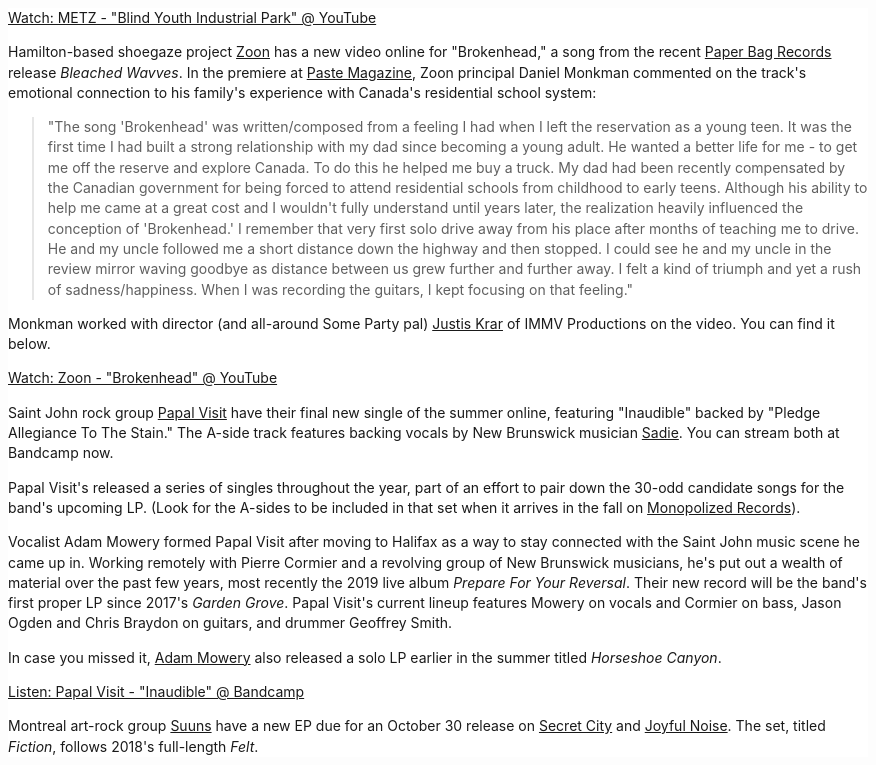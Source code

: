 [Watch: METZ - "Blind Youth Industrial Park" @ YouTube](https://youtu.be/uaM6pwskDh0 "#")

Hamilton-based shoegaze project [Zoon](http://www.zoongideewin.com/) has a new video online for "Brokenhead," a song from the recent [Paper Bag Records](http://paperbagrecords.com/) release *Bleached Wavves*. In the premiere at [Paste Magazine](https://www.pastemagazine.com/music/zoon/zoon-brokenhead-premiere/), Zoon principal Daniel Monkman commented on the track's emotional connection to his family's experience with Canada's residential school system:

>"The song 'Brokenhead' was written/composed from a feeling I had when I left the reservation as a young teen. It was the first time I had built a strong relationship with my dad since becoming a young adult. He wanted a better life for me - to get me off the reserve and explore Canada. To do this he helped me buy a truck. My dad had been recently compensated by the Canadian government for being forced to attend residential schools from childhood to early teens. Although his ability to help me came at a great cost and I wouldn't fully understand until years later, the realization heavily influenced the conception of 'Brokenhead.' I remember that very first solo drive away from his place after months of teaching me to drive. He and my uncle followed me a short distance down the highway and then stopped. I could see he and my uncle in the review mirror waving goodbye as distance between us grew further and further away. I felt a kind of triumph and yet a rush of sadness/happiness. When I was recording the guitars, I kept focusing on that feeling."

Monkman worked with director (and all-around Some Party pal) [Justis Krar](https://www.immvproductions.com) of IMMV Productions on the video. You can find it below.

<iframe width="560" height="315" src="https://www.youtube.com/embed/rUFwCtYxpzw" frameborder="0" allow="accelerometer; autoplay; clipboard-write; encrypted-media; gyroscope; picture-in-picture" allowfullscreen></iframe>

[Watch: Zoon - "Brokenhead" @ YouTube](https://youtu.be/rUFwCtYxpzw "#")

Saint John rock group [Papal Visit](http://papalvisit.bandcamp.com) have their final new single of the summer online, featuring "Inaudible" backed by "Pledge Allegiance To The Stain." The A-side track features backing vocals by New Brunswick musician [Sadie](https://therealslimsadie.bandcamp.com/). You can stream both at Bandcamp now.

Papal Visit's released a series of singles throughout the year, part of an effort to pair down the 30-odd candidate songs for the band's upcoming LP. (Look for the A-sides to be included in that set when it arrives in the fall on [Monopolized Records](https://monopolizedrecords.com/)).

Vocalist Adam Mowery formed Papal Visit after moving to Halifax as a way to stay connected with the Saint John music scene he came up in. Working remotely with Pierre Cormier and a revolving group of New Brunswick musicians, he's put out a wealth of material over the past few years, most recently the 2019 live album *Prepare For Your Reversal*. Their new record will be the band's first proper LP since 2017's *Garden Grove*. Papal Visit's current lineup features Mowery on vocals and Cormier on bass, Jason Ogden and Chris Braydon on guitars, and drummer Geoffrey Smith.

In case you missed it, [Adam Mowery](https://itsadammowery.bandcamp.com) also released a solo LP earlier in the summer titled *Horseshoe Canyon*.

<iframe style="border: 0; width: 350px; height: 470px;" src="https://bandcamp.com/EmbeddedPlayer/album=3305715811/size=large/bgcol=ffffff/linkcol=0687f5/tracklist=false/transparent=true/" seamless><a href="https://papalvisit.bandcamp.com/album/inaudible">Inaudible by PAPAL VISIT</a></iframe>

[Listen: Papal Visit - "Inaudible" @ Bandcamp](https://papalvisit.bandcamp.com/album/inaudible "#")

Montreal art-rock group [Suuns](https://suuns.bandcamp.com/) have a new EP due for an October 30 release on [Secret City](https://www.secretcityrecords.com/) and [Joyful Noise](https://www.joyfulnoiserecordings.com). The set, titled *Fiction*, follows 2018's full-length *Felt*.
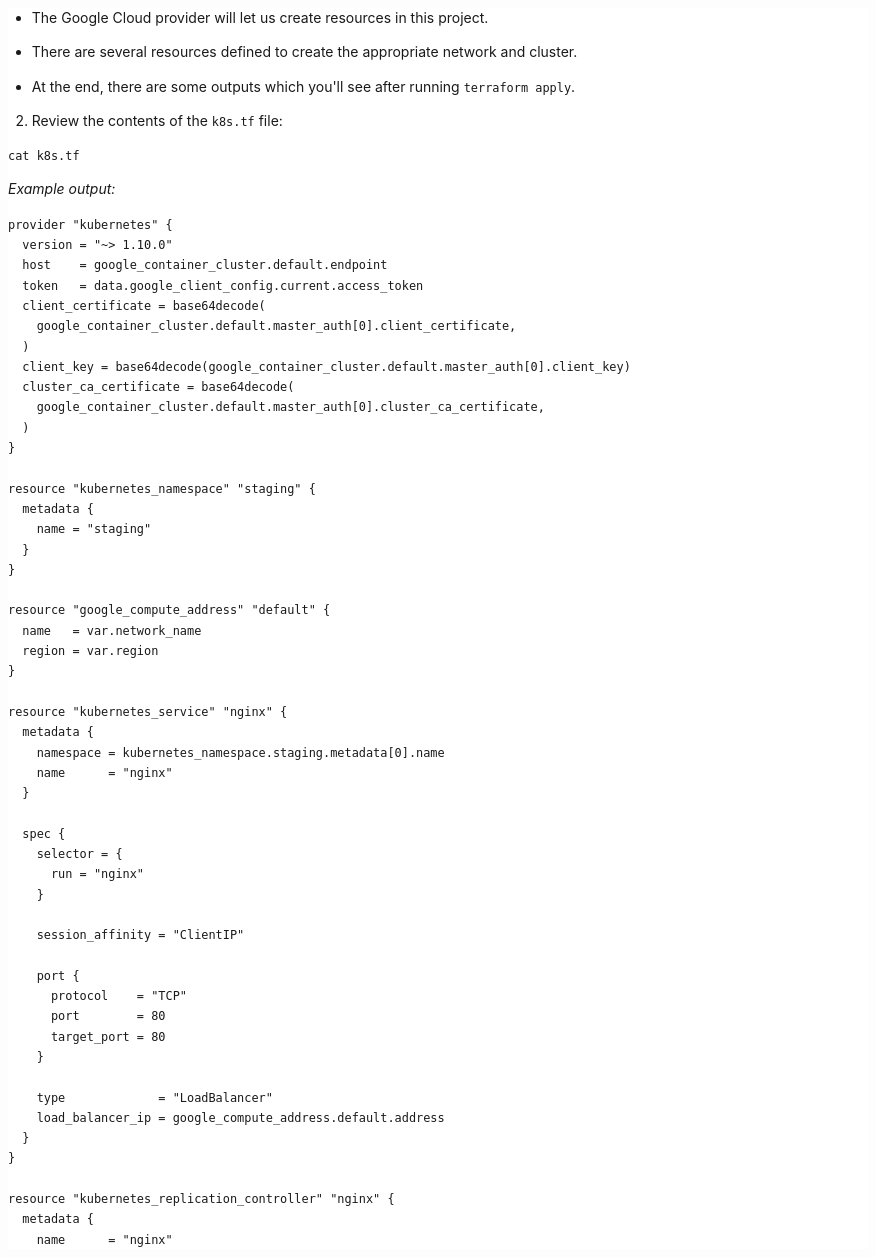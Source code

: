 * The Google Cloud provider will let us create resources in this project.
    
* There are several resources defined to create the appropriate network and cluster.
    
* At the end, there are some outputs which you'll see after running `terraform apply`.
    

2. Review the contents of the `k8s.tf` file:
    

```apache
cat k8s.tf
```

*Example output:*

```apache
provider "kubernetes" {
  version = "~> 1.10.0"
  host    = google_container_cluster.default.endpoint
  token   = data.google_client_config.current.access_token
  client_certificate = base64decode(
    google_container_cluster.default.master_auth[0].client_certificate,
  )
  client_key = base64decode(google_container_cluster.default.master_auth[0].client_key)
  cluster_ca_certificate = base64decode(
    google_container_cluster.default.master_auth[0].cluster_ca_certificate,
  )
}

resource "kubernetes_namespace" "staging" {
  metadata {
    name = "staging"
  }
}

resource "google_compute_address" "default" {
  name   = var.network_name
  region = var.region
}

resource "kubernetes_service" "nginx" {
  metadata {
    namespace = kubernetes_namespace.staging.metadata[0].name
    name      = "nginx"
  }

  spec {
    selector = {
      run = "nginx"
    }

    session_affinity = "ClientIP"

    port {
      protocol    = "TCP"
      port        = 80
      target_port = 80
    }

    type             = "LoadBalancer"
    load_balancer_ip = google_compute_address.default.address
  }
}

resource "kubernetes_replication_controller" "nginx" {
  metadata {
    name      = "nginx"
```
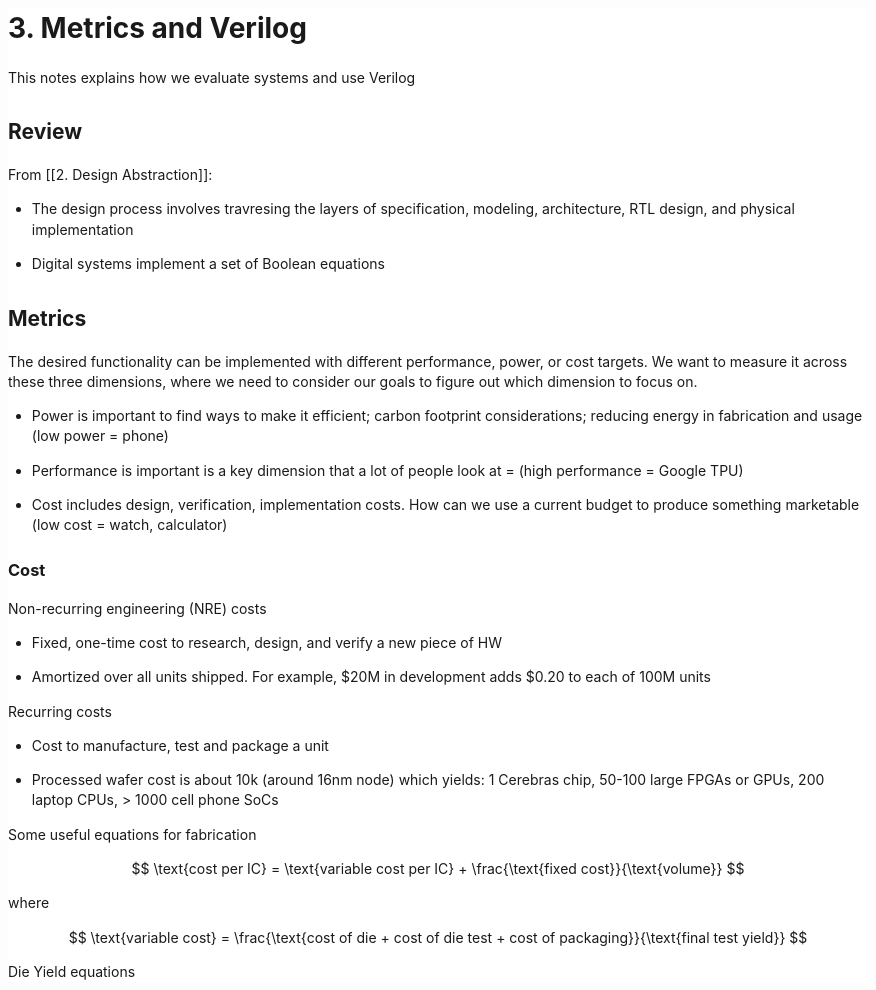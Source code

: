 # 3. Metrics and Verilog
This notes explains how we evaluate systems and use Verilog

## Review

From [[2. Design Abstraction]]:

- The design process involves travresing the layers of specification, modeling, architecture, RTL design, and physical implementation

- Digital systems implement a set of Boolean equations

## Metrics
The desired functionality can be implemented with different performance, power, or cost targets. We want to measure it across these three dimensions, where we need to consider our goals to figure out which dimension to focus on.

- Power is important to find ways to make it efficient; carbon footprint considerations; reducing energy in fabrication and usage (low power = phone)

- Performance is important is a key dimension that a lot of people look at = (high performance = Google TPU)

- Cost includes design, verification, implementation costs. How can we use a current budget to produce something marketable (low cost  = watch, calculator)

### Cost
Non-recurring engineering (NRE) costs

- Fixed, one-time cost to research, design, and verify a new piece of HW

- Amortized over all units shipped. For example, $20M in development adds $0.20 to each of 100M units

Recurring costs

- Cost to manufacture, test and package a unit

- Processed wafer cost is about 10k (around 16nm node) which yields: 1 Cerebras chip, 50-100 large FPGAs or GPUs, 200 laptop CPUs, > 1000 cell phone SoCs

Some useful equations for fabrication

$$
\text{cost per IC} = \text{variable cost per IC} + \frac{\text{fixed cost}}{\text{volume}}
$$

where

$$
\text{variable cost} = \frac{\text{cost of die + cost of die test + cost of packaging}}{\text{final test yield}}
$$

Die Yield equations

## Instructions for the task
Reproduce exactly the stretch of the material above that starts at the line with "Vocalist Adam Mowery" and ends at the line with "In case you", both included, and nothing else.

## Result of this exercise
Vocalist Adam Mowery formed Papal Visit after moving to Halifax as a way to stay connected with the Saint John music scene he came up in. Working remotely with Pierre Cormier and a revolving group of New Brunswick musicians, he's put out a wealth of material over the past few years, most recently the 2019 live album *Prepare For Your Reversal*. Their new record will be the band's first proper LP since 2017's *Garden Grove*. Papal Visit's current lineup features Mowery on vocals and Cormier on bass, Jason Ogden and Chris Braydon on guitars, and drummer Geoffrey Smith.

In case you missed it, [Adam Mowery](https://itsadammowery.bandcamp.com) also released a solo LP earlier in the summer titled *Horseshoe Canyon*.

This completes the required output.